Structure of the solution field.
In the previous exercise, temperature was treated as a scalar field, meaning each node had only a single associated value. Consequently, there was only one degree of freedom per node. However, when solving for vector fields, multiple degrees of freedom exist at each node because particles can move in multiple dimensions. This is reflected in the structure of the solution vector $u$.
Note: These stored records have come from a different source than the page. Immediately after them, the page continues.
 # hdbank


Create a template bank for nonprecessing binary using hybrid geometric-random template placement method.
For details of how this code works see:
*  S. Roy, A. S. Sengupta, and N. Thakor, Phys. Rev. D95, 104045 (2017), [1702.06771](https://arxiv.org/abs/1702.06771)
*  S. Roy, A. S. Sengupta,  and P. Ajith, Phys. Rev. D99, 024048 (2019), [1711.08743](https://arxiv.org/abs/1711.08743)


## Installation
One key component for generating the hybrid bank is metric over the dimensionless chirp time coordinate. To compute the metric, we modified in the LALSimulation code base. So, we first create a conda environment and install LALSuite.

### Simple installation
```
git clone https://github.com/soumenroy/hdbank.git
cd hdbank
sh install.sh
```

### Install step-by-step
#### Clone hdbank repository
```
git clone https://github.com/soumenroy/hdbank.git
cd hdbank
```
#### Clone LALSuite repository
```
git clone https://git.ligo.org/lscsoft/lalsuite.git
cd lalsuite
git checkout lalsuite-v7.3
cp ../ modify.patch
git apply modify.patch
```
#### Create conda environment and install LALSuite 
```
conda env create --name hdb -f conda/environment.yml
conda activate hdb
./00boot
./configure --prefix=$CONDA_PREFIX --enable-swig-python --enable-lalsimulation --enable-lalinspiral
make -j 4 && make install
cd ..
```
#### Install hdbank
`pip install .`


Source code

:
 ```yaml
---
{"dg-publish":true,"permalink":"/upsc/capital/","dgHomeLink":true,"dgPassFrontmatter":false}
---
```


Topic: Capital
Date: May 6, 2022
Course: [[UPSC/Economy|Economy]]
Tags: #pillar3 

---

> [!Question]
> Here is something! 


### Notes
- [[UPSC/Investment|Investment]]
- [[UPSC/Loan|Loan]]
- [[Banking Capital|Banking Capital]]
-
There are different ways to organize the solution vector, but it is crucial to maintain consistency in the chosen structure. One approach is to order by dimension, where all degrees of freedom in the $x$-direction appear first, followed by those in the $y$-direction. Alternatively, we can order by node ID, where each node's $x$- and $y$-components are stored consecutively. We adopt the second approach of node ordering, resulting in the following structure for solution vector $u$:
$$u=\begin{bmatrix} u^0_x\\ u^0_y \\ u^1_x\\ u^1_y\\... \\ u^m_x \\ u^m_y \end{bmatrix}$$
where $u^i_x$ and $u^i_y$ represent the displacement in $x$ and $y$ directions at node $i$ and $m$ is the total number of nodes in the mesh. This structure must be accounted for when assembling the element-level stiffness matrix into the global system matrix $A$.
Step 3. Matrix Assembly¶
Recall that the left hand side of the weak form that we need to accumulate is $$\int_\Omega \textbf{B}^T \textbf{D}\textbf{B} d\Omega $$
Let us now define in more detail what the matrix $\textbf{B}$ and $\textbf{D}$ are.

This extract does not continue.